┏━━
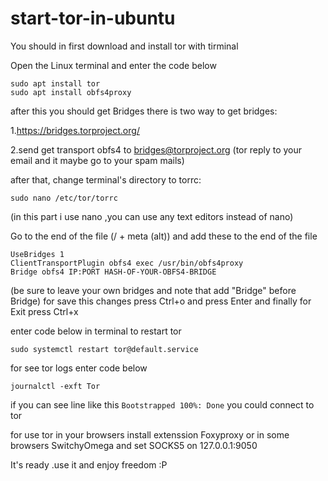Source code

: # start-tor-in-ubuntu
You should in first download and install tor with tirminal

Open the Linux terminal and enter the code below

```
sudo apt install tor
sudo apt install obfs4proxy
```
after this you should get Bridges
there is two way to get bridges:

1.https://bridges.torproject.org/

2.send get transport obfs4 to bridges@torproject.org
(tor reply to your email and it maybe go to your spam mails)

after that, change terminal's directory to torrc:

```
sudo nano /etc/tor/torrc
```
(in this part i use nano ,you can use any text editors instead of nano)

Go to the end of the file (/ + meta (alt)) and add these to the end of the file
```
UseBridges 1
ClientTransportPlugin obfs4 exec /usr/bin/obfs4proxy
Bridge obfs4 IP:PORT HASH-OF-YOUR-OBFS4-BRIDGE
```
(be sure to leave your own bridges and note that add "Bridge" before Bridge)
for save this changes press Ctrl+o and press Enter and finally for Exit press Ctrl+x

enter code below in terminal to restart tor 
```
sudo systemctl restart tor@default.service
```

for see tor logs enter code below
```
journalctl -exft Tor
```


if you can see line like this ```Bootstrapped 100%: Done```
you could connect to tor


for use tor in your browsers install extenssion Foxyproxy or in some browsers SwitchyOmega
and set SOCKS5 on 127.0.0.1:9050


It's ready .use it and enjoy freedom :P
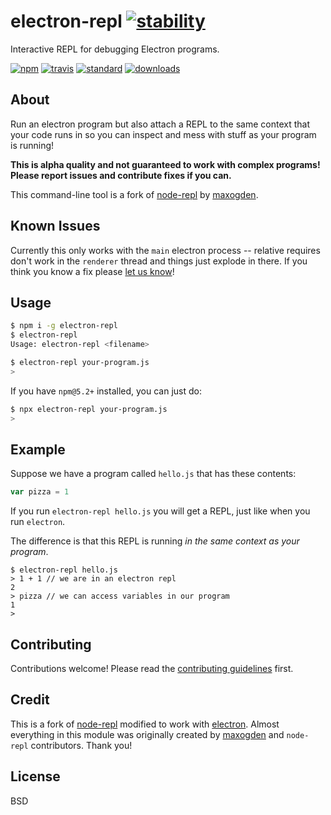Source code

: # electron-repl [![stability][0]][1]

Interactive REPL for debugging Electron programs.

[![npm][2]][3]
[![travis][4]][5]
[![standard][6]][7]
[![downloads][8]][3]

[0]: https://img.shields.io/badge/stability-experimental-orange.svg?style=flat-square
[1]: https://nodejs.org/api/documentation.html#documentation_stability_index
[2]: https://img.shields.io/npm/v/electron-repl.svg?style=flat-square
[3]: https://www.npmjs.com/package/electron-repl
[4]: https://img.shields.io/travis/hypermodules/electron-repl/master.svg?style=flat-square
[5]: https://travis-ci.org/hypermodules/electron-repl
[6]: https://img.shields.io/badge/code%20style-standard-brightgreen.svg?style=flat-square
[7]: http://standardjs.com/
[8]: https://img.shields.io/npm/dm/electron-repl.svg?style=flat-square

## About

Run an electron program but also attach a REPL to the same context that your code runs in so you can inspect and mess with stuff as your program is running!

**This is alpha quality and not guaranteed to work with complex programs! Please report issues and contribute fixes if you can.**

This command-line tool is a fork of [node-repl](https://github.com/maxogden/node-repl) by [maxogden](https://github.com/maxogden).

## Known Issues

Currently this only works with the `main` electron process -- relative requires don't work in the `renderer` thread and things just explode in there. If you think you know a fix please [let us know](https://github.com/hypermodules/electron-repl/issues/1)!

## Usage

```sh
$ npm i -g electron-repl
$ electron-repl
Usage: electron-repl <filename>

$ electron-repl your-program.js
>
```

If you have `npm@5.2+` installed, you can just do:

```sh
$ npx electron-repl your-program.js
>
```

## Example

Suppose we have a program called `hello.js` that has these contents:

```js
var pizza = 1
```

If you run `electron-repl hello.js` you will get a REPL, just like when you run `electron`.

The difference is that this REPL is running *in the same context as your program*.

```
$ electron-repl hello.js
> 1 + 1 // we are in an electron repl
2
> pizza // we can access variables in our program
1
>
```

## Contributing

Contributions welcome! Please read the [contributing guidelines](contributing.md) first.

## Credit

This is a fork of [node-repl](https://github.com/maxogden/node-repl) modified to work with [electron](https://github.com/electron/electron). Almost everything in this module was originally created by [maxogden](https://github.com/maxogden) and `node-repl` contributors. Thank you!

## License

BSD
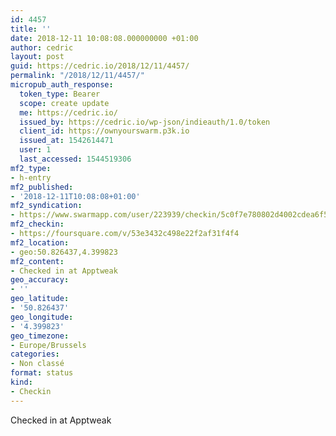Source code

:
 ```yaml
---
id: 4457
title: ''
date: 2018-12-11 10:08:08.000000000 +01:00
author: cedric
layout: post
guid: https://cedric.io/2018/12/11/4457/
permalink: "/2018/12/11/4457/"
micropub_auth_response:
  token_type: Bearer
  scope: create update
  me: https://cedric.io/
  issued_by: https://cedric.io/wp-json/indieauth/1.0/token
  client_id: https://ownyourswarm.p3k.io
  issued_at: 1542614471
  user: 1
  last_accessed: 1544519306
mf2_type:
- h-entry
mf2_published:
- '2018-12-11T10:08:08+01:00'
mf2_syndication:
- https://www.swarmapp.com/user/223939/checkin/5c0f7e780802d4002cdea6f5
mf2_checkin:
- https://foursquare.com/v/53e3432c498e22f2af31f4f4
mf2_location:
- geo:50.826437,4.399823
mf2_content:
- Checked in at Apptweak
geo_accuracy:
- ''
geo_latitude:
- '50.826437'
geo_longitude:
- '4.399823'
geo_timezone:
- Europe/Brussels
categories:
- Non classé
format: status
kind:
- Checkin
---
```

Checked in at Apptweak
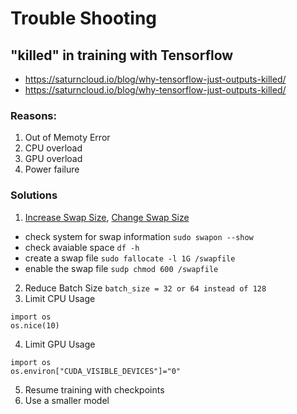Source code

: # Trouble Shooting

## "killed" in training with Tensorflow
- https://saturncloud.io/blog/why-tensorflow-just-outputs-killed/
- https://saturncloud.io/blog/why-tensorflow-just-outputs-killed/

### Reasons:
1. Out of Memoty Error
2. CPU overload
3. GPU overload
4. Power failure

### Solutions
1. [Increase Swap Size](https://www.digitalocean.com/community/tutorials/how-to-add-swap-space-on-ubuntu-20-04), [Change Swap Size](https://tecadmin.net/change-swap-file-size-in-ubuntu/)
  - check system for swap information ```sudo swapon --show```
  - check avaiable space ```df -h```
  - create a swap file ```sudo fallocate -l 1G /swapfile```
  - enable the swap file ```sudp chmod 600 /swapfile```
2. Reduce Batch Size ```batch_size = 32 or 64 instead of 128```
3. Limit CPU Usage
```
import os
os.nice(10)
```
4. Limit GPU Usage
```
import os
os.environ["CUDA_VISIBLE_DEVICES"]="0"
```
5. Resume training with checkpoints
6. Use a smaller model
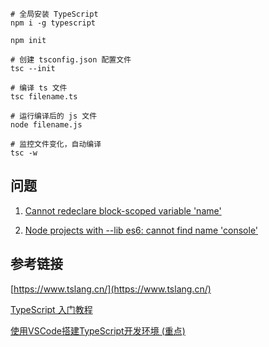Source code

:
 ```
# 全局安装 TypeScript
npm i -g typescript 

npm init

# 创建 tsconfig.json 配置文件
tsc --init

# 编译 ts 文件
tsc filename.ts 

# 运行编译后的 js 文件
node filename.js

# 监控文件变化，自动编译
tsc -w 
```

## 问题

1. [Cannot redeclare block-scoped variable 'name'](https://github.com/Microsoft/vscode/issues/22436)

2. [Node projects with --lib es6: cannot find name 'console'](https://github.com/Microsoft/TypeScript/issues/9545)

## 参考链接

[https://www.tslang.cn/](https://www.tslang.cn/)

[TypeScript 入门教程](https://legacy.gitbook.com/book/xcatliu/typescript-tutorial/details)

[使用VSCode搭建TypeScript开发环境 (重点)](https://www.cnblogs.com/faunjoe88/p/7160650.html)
┗━━
┏━━
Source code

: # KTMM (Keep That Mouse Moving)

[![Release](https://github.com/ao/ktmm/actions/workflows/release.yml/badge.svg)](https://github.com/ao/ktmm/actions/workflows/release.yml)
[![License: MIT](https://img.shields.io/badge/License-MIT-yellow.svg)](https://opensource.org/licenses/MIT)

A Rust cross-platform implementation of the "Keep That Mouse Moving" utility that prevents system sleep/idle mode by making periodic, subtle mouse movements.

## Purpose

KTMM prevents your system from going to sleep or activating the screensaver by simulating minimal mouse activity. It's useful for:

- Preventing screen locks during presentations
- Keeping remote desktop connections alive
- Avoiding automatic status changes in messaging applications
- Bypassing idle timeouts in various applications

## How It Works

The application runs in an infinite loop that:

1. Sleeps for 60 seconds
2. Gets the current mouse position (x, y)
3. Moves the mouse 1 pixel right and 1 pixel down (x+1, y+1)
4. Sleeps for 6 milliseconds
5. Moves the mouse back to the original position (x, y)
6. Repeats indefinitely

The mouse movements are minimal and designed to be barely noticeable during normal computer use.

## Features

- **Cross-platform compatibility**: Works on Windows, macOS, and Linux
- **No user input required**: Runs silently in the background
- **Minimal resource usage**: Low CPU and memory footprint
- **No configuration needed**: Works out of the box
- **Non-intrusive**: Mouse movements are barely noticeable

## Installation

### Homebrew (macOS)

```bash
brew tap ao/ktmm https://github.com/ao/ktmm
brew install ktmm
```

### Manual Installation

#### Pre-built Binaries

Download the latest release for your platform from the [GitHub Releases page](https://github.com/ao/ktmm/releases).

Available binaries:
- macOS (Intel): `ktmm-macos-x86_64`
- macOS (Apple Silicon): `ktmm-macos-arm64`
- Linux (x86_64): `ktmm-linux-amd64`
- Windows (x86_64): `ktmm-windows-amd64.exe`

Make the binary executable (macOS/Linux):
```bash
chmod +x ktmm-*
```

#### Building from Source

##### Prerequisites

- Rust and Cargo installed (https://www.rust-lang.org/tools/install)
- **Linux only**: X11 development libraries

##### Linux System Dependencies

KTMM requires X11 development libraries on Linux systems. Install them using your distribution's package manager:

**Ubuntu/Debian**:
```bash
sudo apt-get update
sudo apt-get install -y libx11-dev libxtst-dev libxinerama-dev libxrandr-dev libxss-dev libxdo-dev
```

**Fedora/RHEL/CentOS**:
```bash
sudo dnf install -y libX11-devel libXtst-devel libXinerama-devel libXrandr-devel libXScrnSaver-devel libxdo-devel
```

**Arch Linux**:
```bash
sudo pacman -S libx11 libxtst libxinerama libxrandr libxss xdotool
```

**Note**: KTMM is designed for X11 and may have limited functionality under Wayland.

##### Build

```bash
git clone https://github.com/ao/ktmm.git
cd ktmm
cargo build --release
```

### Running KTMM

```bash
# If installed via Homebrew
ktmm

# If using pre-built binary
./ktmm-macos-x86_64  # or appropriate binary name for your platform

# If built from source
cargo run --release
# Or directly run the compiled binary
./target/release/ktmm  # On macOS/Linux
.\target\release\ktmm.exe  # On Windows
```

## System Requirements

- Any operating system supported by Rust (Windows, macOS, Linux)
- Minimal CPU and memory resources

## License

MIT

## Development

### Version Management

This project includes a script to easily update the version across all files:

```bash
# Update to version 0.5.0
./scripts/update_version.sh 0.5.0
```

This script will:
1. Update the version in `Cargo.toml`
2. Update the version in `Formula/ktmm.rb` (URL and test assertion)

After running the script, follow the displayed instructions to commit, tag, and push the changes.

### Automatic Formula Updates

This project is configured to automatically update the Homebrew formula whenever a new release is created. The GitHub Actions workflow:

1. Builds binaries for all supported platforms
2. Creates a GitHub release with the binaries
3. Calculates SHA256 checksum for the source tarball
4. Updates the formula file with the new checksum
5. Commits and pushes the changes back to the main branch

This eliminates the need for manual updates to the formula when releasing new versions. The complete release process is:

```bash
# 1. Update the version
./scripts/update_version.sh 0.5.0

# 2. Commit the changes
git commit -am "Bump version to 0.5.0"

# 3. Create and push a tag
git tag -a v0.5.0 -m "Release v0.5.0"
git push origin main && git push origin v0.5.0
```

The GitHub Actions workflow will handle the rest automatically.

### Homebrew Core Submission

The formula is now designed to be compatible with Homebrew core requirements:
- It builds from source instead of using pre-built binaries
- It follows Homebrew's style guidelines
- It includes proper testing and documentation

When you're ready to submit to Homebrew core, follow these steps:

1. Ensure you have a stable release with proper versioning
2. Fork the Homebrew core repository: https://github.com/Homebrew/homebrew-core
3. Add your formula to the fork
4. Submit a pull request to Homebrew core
┗━━
┏━━
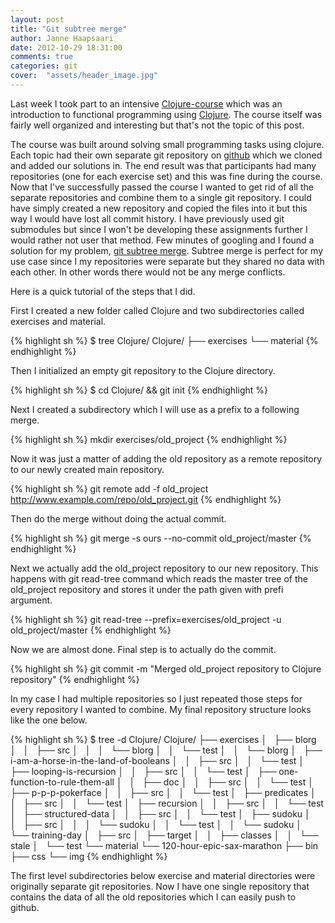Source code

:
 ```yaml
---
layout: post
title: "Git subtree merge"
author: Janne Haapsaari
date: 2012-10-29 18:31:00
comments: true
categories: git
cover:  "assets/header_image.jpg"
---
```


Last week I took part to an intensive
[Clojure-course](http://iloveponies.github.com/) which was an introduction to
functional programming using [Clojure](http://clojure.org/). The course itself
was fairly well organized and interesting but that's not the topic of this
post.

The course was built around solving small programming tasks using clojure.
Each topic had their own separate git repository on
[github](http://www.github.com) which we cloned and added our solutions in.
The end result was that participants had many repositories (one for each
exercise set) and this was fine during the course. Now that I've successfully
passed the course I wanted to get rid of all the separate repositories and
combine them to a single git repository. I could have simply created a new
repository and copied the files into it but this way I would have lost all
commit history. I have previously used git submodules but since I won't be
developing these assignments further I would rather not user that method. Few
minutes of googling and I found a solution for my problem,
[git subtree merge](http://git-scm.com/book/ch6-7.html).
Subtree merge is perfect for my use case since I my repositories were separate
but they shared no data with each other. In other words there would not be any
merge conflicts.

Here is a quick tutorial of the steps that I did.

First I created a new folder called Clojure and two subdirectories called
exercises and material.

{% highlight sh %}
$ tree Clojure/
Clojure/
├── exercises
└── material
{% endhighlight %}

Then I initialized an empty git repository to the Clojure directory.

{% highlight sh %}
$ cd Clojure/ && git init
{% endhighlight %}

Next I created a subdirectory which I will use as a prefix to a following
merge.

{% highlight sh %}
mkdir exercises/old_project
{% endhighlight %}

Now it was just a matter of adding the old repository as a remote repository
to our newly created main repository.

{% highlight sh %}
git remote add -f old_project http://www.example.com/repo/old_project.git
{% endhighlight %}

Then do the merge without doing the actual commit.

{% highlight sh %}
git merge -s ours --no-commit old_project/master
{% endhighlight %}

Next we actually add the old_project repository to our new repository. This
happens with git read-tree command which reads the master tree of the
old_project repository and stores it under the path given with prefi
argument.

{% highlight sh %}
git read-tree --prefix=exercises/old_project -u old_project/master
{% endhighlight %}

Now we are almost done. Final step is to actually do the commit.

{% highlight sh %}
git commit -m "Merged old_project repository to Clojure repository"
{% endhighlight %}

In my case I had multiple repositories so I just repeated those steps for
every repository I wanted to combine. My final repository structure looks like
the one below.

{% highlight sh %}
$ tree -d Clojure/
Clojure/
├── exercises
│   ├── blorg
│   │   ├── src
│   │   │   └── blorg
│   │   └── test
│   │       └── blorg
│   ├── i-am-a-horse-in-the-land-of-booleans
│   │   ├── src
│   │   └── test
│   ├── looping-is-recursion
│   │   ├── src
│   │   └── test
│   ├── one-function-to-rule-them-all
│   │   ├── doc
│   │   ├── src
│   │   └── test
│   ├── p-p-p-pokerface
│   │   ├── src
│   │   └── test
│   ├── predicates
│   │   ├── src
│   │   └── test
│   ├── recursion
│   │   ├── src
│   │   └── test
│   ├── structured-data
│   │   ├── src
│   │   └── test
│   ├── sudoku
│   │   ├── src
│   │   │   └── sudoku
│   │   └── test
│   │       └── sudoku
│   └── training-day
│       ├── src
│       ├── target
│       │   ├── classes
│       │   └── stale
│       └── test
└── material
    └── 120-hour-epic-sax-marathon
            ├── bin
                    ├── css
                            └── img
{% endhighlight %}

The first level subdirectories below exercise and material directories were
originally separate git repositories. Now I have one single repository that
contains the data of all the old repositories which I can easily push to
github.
┗━━
Pull out each line of the entries that contains "installed".

• OUTPUT OF THE TASK:
If you have `npm@5.2+` installed, you can just do:
- Rust and Cargo installed (https://www.rust-lang.org/tools/install)
# If installed via Homebrew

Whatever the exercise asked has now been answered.